Exercise instructions: Exactly and without additions, transcribe the line that contains "在如今竞争激烈的市场环境中，" and every line after it in the data.

** Working data follows **

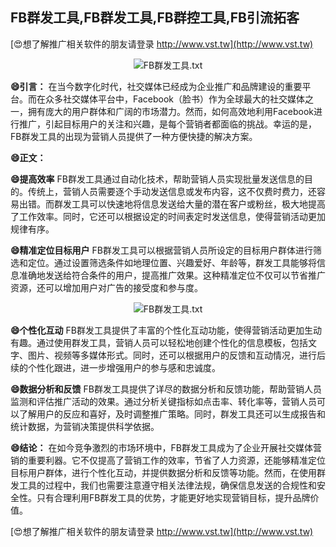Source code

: ## **FB群发工具,FB群发工具,FB群控工具,FB引流拓客**

[😍想了解推广相关软件的朋友请登录 http://www.vst.tw](http://www.vst.tw)

 <center><img src="https://vst.tw/MP4/tuiguang/png/1.png" alt="FB群发工具.txt"></center>

**😄引言：**
在当今数字化时代，社交媒体已经成为企业推广和品牌建设的重要平台。而在众多社交媒体平台中，Facebook（脸书）作为全球最大的社交媒体之一，拥有庞大的用户群体和广阔的市场潜力。然而，如何高效地利用Facebook进行推广，引起目标用户的关注和兴趣，是每个营销者都面临的挑战。幸运的是，FB群发工具的出现为营销人员提供了一种方便快捷的解决方案。

**😄正文：**

**😄提高效率**
FB群发工具通过自动化技术，帮助营销人员实现批量发送信息的目的。传统上，营销人员需要逐个手动发送信息或发布内容，这不仅费时费力，还容易出错。而群发工具可以快速地将信息发送给大量的潜在客户或粉丝，极大地提高了工作效率。同时，它还可以根据设定的时间表定时发送信息，使得营销活动更加规律有序。

**😄精准定位目标用户**
FB群发工具可以根据营销人员所设定的目标用户群体进行筛选和定位。通过设置筛选条件如地理位置、兴趣爱好、年龄等，群发工具能够将信息准确地发送给符合条件的用户，提高推广效果。这种精准定位不仅可以节省推广资源，还可以增加用户对广告的接受度和参与度。

 <center><img src="https://vst.tw/MP4/tuiguang/png/5.png" alt="FB群发工具.txt"></center>

**😄个性化互动**
FB群发工具提供了丰富的个性化互动功能，使得营销活动更加生动有趣。通过使用群发工具，营销人员可以轻松地创建个性化的信息模板，包括文字、图片、视频等多媒体形式。同时，还可以根据用户的反馈和互动情况，进行后续的个性化跟进，进一步增强用户的参与感和忠诚度。

**😄数据分析和反馈**
FB群发工具提供了详尽的数据分析和反馈功能，帮助营销人员监测和评估推广活动的效果。通过分析关键指标如点击率、转化率等，营销人员可以了解用户的反应和喜好，及时调整推广策略。同时，群发工具还可以生成报告和统计数据，为营销决策提供科学依据。

**😄结论：**
在如今竞争激烈的市场环境中，FB群发工具成为了企业开展社交媒体营销的重要利器。它不仅提高了营销工作的效率，节省了人力资源，还能够精准定位目标用户群体，进行个性化互动，并提供数据分析和反馈等功能。然而，在使用群发工具的过程中，我们也需要注意遵守相关法律法规，确保信息发送的合规性和安全性。只有合理利用FB群发工具的优势，才能更好地实现营销目标，提升品牌价值。

[😍想了解推广相关软件的朋友请登录 http://www.vst.tw](http://www.vst.tw)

** End of Working data **

Solution to the exercise:
在如今竞争激烈的市场环境中，FB群发工具成为了企业开展社交媒体营销的重要利器。它不仅提高了营销工作的效率，节省了人力资源，还能够精准定位目标用户群体，进行个性化互动，并提供数据分析和反馈等功能。然而，在使用群发工具的过程中，我们也需要注意遵守相关法律法规，确保信息发送的合规性和安全性。只有合理利用FB群发工具的优势，才能更好地实现营销目标，提升品牌价值。

[😍想了解推广相关软件的朋友请登录 http://www.vst.tw](http://www.vst.tw)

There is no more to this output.